• Source records:
*** Block opens ***

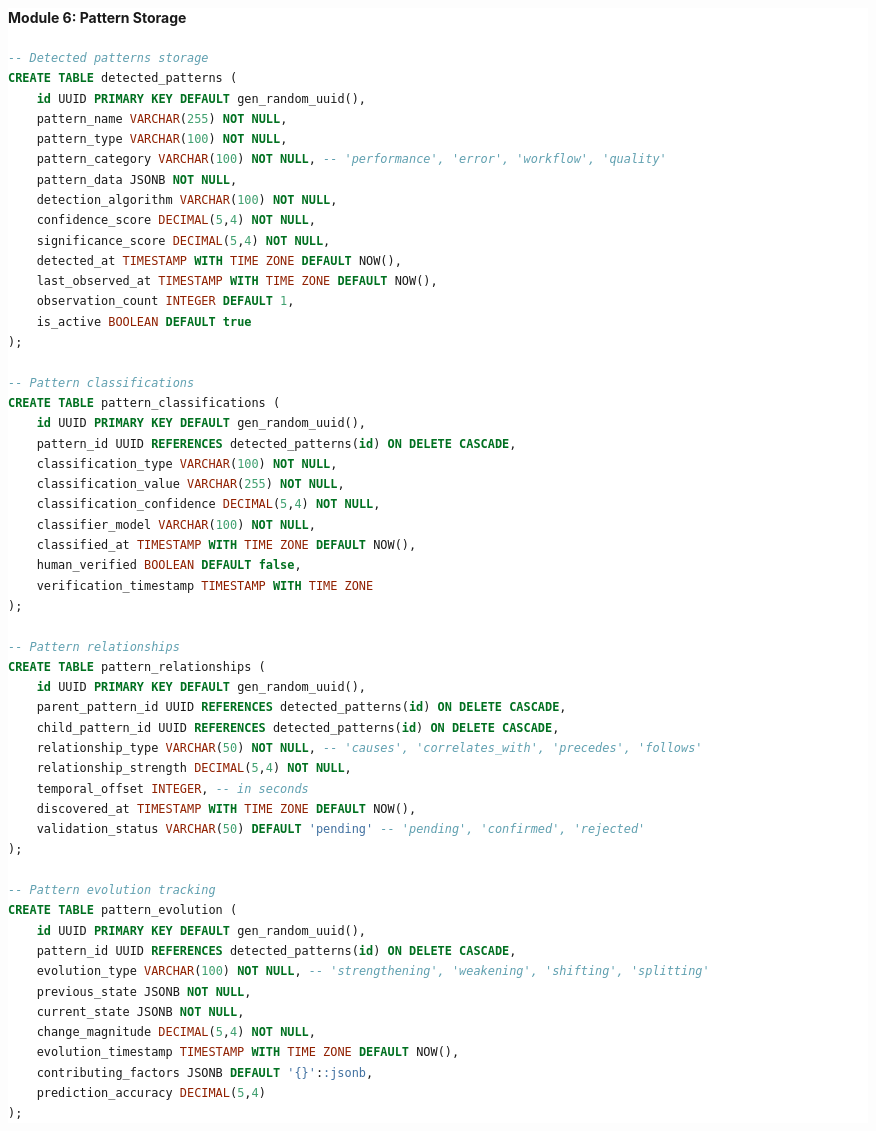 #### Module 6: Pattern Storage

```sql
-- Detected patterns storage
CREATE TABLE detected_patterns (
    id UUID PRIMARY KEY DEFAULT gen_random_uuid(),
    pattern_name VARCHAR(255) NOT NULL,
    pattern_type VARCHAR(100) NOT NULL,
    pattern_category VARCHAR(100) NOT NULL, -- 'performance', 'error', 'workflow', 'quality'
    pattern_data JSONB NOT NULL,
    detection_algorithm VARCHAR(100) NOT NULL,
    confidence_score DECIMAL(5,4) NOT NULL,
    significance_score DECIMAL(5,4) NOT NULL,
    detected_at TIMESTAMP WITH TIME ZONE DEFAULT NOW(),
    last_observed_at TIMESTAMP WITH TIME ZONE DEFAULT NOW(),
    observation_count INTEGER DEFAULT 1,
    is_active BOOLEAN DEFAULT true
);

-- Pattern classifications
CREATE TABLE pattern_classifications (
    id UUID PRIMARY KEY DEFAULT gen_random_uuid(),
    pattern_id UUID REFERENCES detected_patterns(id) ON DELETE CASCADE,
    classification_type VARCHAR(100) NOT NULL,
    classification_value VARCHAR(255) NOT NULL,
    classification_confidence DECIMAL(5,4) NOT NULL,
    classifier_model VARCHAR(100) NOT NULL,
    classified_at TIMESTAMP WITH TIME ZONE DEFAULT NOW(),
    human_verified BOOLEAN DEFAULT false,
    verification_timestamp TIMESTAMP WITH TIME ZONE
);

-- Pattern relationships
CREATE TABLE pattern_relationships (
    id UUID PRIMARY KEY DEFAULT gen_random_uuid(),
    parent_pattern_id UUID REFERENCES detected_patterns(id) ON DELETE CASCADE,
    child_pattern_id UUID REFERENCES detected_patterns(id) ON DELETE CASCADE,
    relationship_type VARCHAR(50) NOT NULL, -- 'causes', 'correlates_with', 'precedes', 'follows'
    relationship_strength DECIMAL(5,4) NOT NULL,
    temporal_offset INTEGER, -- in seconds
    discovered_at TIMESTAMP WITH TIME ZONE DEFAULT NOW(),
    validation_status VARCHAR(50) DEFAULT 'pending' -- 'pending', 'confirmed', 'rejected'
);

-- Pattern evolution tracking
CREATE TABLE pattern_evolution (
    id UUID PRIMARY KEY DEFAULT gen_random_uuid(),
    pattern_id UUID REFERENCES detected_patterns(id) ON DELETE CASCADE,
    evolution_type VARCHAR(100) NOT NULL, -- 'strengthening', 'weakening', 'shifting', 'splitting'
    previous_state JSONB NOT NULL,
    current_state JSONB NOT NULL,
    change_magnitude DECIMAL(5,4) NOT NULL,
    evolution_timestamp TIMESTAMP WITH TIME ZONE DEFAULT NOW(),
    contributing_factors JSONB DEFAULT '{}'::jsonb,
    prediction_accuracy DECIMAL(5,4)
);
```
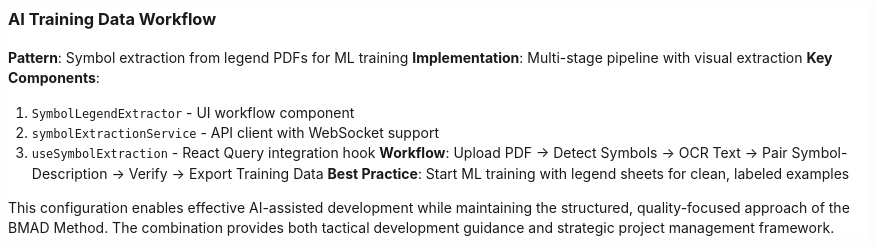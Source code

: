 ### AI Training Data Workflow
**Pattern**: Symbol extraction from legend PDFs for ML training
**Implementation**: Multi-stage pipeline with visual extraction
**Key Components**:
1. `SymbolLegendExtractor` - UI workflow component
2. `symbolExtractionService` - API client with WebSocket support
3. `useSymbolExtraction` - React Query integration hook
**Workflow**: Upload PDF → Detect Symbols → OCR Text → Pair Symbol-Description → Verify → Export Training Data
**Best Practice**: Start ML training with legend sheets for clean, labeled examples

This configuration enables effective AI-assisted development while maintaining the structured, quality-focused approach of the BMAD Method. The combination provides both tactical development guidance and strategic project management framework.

*** Block closes ***

• PROBLEM DETAILS: If a line of the entries contains "TIMESTAMP", it counts; give the total of such lines and nothing more.

• ANSWER AREA: 6